[Work task] Skip the pictures and repeat each line of the data exactly.

[Task inputs]

Segment Open

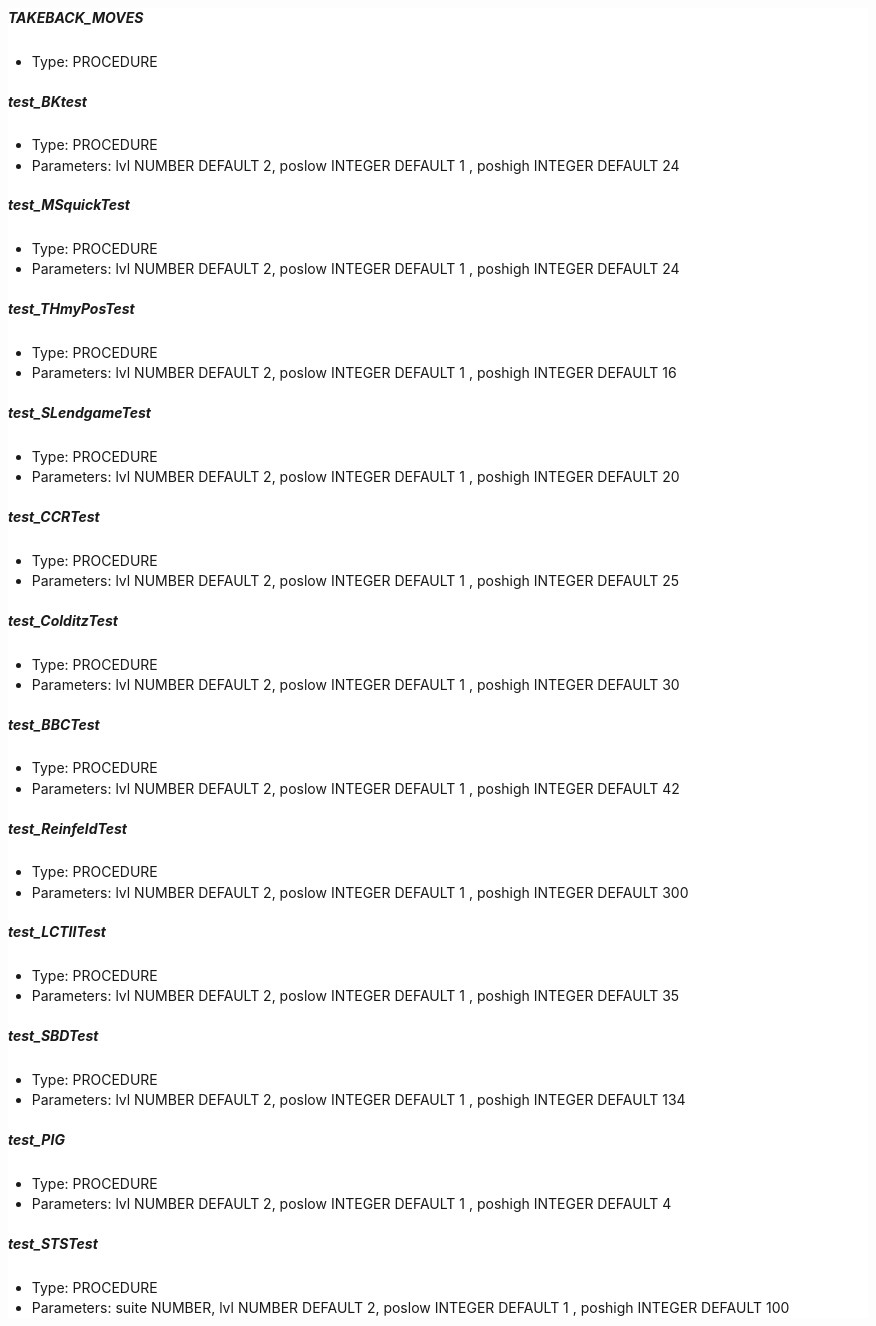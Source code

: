 ##### TAKEBACK_MOVES
- Type: PROCEDURE

##### test_BKtest
- Type: PROCEDURE
- Parameters:        lvl NUMBER DEFAULT 2, poslow INTEGER DEFAULT 1 , poshigh INTEGER DEFAULT  24

##### test_MSquickTest
- Type: PROCEDURE
- Parameters:   lvl NUMBER DEFAULT 2, poslow INTEGER DEFAULT 1 , poshigh INTEGER DEFAULT  24

##### test_THmyPosTest
- Type: PROCEDURE
- Parameters:   lvl NUMBER DEFAULT 2, poslow INTEGER DEFAULT 1 , poshigh INTEGER DEFAULT  16

##### test_SLendgameTest
- Type: PROCEDURE
- Parameters: lvl NUMBER DEFAULT 2, poslow INTEGER DEFAULT 1 , poshigh INTEGER DEFAULT  20

##### test_CCRTest
- Type: PROCEDURE
- Parameters:       lvl NUMBER DEFAULT 2, poslow INTEGER DEFAULT 1 , poshigh INTEGER DEFAULT  25

##### test_ColditzTest
- Type: PROCEDURE
- Parameters:   lvl NUMBER DEFAULT 2, poslow INTEGER DEFAULT 1 , poshigh INTEGER DEFAULT  30

##### test_BBCTest
- Type: PROCEDURE
- Parameters:       lvl NUMBER DEFAULT 2, poslow INTEGER DEFAULT 1 , poshigh INTEGER DEFAULT  42

##### test_ReinfeldTest
- Type: PROCEDURE
- Parameters:  lvl NUMBER DEFAULT 2, poslow INTEGER DEFAULT 1 , poshigh INTEGER DEFAULT 300

##### test_LCTIITest
- Type: PROCEDURE
- Parameters:     lvl NUMBER DEFAULT 2, poslow INTEGER DEFAULT 1 , poshigh INTEGER DEFAULT  35

##### test_SBDTest
- Type: PROCEDURE
- Parameters:       lvl NUMBER DEFAULT 2, poslow INTEGER DEFAULT 1 , poshigh INTEGER DEFAULT 134

##### test_PIG
- Type: PROCEDURE
- Parameters:           lvl NUMBER DEFAULT 2, poslow INTEGER DEFAULT 1 , poshigh INTEGER DEFAULT   4

##### test_STSTest
- Type: PROCEDURE
- Parameters: suite NUMBER, lvl NUMBER DEFAULT 2, poslow INTEGER DEFAULT 1 , poshigh INTEGER DEFAULT 100
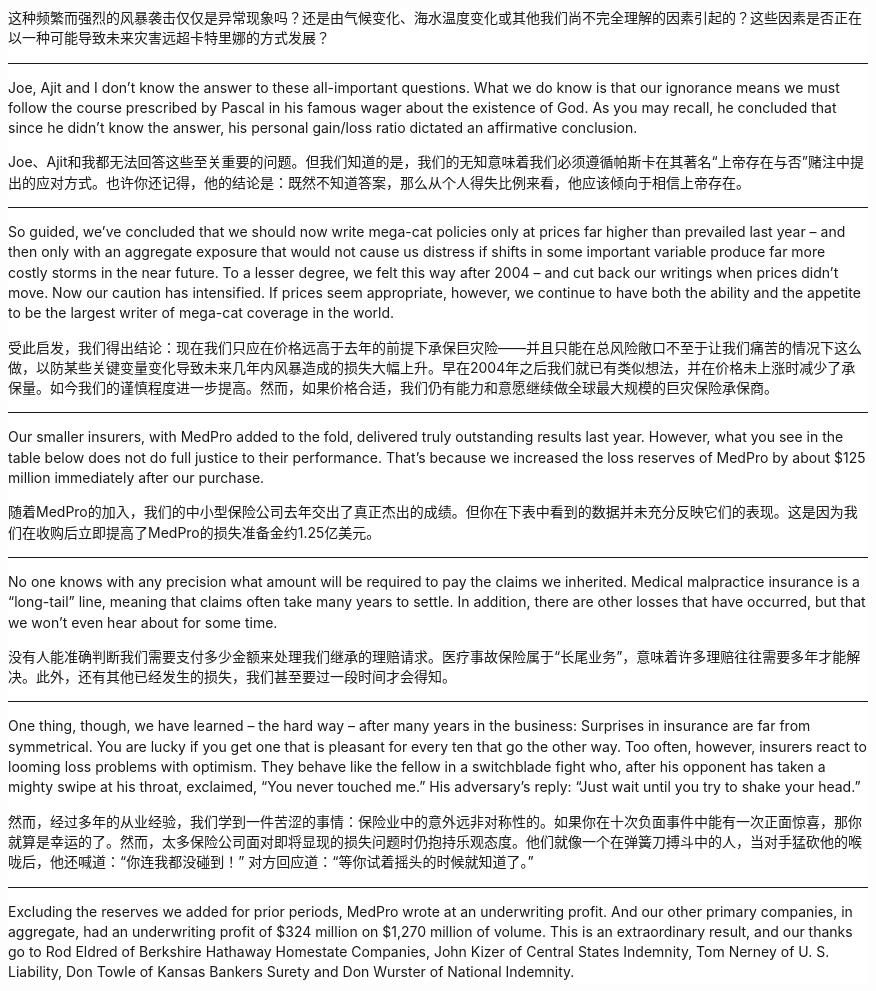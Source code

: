 这种频繁而强烈的风暴袭击仅仅是异常现象吗？还是由气候变化、海水温度变化或其他我们尚不完全理解的因素引起的？这些因素是否正在以一种可能导致未来灾害远超卡特里娜的方式发展？

---

Joe, Ajit and I don’t know the answer to these all-important questions. What we do know is that our ignorance means we must follow the course prescribed by Pascal in his famous wager about the existence of God. As you may recall, he concluded that since he didn’t know the answer, his personal gain/loss ratio dictated an affirmative conclusion.

Joe、Ajit和我都无法回答这些至关重要的问题。但我们知道的是，我们的无知意味着我们必须遵循帕斯卡在其著名“上帝存在与否”赌注中提出的应对方式。也许你还记得，他的结论是：既然不知道答案，那么从个人得失比例来看，他应该倾向于相信上帝存在。

---

So guided, we’ve concluded that we should now write mega-cat policies only at prices far higher than prevailed last year – and then only with an aggregate exposure that would not cause us distress if shifts in some important variable produce far more costly storms in the near future. To a lesser degree, we felt this way after 2004 – and cut back our writings when prices didn’t move. Now our caution has intensified. If prices seem appropriate, however, we continue to have both the ability and the appetite to be the largest writer of mega-cat coverage in the world.

受此启发，我们得出结论：现在我们只应在价格远高于去年的前提下承保巨灾险——并且只能在总风险敞口不至于让我们痛苦的情况下这么做，以防某些关键变量变化导致未来几年内风暴造成的损失大幅上升。早在2004年之后我们就已有类似想法，并在价格未上涨时减少了承保量。如今我们的谨慎程度进一步提高。然而，如果价格合适，我们仍有能力和意愿继续做全球最大规模的巨灾保险承保商。

---

Our smaller insurers, with MedPro added to the fold, delivered truly outstanding results last year. However, what you see in the table below does not do full justice to their performance. That’s because we increased the loss reserves of MedPro by about $125 million immediately after our purchase.

随着MedPro的加入，我们的中小型保险公司去年交出了真正杰出的成绩。但你在下表中看到的数据并未充分反映它们的表现。这是因为我们在收购后立即提高了MedPro的损失准备金约1.25亿美元。

---

No one knows with any precision what amount will be required to pay the claims we inherited. Medical malpractice insurance is a “long-tail” line, meaning that claims often take many years to settle. In addition, there are other losses that have occurred, but that we won’t even hear about for some time.

没有人能准确判断我们需要支付多少金额来处理我们继承的理赔请求。医疗事故保险属于“长尾业务”，意味着许多理赔往往需要多年才能解决。此外，还有其他已经发生的损失，我们甚至要过一段时间才会得知。

---

One thing, though, we have learned – the hard way – after many years in the business: Surprises in insurance are far from symmetrical. You are lucky if you get one that is pleasant for every ten that go the other way. Too often, however, insurers react to looming loss problems with optimism. They behave like the fellow in a switchblade fight who, after his opponent has taken a mighty swipe at his throat, exclaimed, “You never touched me.” His adversary’s reply: “Just wait until you try to shake your head.”

然而，经过多年的从业经验，我们学到一件苦涩的事情：保险业中的意外远非对称性的。如果你在十次负面事件中能有一次正面惊喜，那你就算是幸运的了。然而，太多保险公司面对即将显现的损失问题时仍抱持乐观态度。他们就像一个在弹簧刀搏斗中的人，当对手猛砍他的喉咙后，他还喊道：“你连我都没碰到！” 对方回应道：“等你试着摇头的时候就知道了。”

---

Excluding the reserves we added for prior periods, MedPro wrote at an underwriting profit. And our other primary companies, in aggregate, had an underwriting profit of $324 million on $1,270 million of volume. This is an extraordinary result, and our thanks go to Rod Eldred of Berkshire Hathaway Homestate Companies, John Kizer of Central States Indemnity, Tom Nerney of U. S. Liability, Don Towle of Kansas Bankers Surety and Don Wurster of National Indemnity.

Segment Closed

[Answer to this task]
Source code

: ##### TAKEBACK_MOVES
- Type: PROCEDURE

##### test_BKtest
- Type: PROCEDURE
- Parameters:        lvl NUMBER DEFAULT 2, poslow INTEGER DEFAULT 1 , poshigh INTEGER DEFAULT  24

##### test_MSquickTest
- Type: PROCEDURE
- Parameters:   lvl NUMBER DEFAULT 2, poslow INTEGER DEFAULT 1 , poshigh INTEGER DEFAULT  24

##### test_THmyPosTest
- Type: PROCEDURE
- Parameters:   lvl NUMBER DEFAULT 2, poslow INTEGER DEFAULT 1 , poshigh INTEGER DEFAULT  16

##### test_SLendgameTest
- Type: PROCEDURE
- Parameters: lvl NUMBER DEFAULT 2, poslow INTEGER DEFAULT 1 , poshigh INTEGER DEFAULT  20

##### test_CCRTest
- Type: PROCEDURE
- Parameters:       lvl NUMBER DEFAULT 2, poslow INTEGER DEFAULT 1 , poshigh INTEGER DEFAULT  25

##### test_ColditzTest
- Type: PROCEDURE
- Parameters:   lvl NUMBER DEFAULT 2, poslow INTEGER DEFAULT 1 , poshigh INTEGER DEFAULT  30

##### test_BBCTest
- Type: PROCEDURE
- Parameters:       lvl NUMBER DEFAULT 2, poslow INTEGER DEFAULT 1 , poshigh INTEGER DEFAULT  42

##### test_ReinfeldTest
- Type: PROCEDURE
- Parameters:  lvl NUMBER DEFAULT 2, poslow INTEGER DEFAULT 1 , poshigh INTEGER DEFAULT 300

##### test_LCTIITest
- Type: PROCEDURE
- Parameters:     lvl NUMBER DEFAULT 2, poslow INTEGER DEFAULT 1 , poshigh INTEGER DEFAULT  35

##### test_SBDTest
- Type: PROCEDURE
- Parameters:       lvl NUMBER DEFAULT 2, poslow INTEGER DEFAULT 1 , poshigh INTEGER DEFAULT 134

##### test_PIG
- Type: PROCEDURE
- Parameters:           lvl NUMBER DEFAULT 2, poslow INTEGER DEFAULT 1 , poshigh INTEGER DEFAULT   4

##### test_STSTest
- Type: PROCEDURE
- Parameters: suite NUMBER, lvl NUMBER DEFAULT 2, poslow INTEGER DEFAULT 1 , poshigh INTEGER DEFAULT 100
Source code

: 这种频繁而强烈的风暴袭击仅仅是异常现象吗？还是由气候变化、海水温度变化或其他我们尚不完全理解的因素引起的？这些因素是否正在以一种可能导致未来灾害远超卡特里娜的方式发展？

---

Joe, Ajit and I don’t know the answer to these all-important questions. What we do know is that our ignorance means we must follow the course prescribed by Pascal in his famous wager about the existence of God. As you may recall, he concluded that since he didn’t know the answer, his personal gain/loss ratio dictated an affirmative conclusion.

Joe、Ajit和我都无法回答这些至关重要的问题。但我们知道的是，我们的无知意味着我们必须遵循帕斯卡在其著名“上帝存在与否”赌注中提出的应对方式。也许你还记得，他的结论是：既然不知道答案，那么从个人得失比例来看，他应该倾向于相信上帝存在。

---

So guided, we’ve concluded that we should now write mega-cat policies only at prices far higher than prevailed last year – and then only with an aggregate exposure that would not cause us distress if shifts in some important variable produce far more costly storms in the near future. To a lesser degree, we felt this way after 2004 – and cut back our writings when prices didn’t move. Now our caution has intensified. If prices seem appropriate, however, we continue to have both the ability and the appetite to be the largest writer of mega-cat coverage in the world.

受此启发，我们得出结论：现在我们只应在价格远高于去年的前提下承保巨灾险——并且只能在总风险敞口不至于让我们痛苦的情况下这么做，以防某些关键变量变化导致未来几年内风暴造成的损失大幅上升。早在2004年之后我们就已有类似想法，并在价格未上涨时减少了承保量。如今我们的谨慎程度进一步提高。然而，如果价格合适，我们仍有能力和意愿继续做全球最大规模的巨灾保险承保商。

---

Our smaller insurers, with MedPro added to the fold, delivered truly outstanding results last year. However, what you see in the table below does not do full justice to their performance. That’s because we increased the loss reserves of MedPro by about $125 million immediately after our purchase.

随着MedPro的加入，我们的中小型保险公司去年交出了真正杰出的成绩。但你在下表中看到的数据并未充分反映它们的表现。这是因为我们在收购后立即提高了MedPro的损失准备金约1.25亿美元。

---

No one knows with any precision what amount will be required to pay the claims we inherited. Medical malpractice insurance is a “long-tail” line, meaning that claims often take many years to settle. In addition, there are other losses that have occurred, but that we won’t even hear about for some time.

没有人能准确判断我们需要支付多少金额来处理我们继承的理赔请求。医疗事故保险属于“长尾业务”，意味着许多理赔往往需要多年才能解决。此外，还有其他已经发生的损失，我们甚至要过一段时间才会得知。

---

One thing, though, we have learned – the hard way – after many years in the business: Surprises in insurance are far from symmetrical. You are lucky if you get one that is pleasant for every ten that go the other way. Too often, however, insurers react to looming loss problems with optimism. They behave like the fellow in a switchblade fight who, after his opponent has taken a mighty swipe at his throat, exclaimed, “You never touched me.” His adversary’s reply: “Just wait until you try to shake your head.”

然而，经过多年的从业经验，我们学到一件苦涩的事情：保险业中的意外远非对称性的。如果你在十次负面事件中能有一次正面惊喜，那你就算是幸运的了。然而，太多保险公司面对即将显现的损失问题时仍抱持乐观态度。他们就像一个在弹簧刀搏斗中的人，当对手猛砍他的喉咙后，他还喊道：“你连我都没碰到！” 对方回应道：“等你试着摇头的时候就知道了。”

---

Excluding the reserves we added for prior periods, MedPro wrote at an underwriting profit. And our other primary companies, in aggregate, had an underwriting profit of $324 million on $1,270 million of volume. This is an extraordinary result, and our thanks go to Rod Eldred of Berkshire Hathaway Homestate Companies, John Kizer of Central States Indemnity, Tom Nerney of U. S. Liability, Don Towle of Kansas Bankers Surety and Don Wurster of National Indemnity.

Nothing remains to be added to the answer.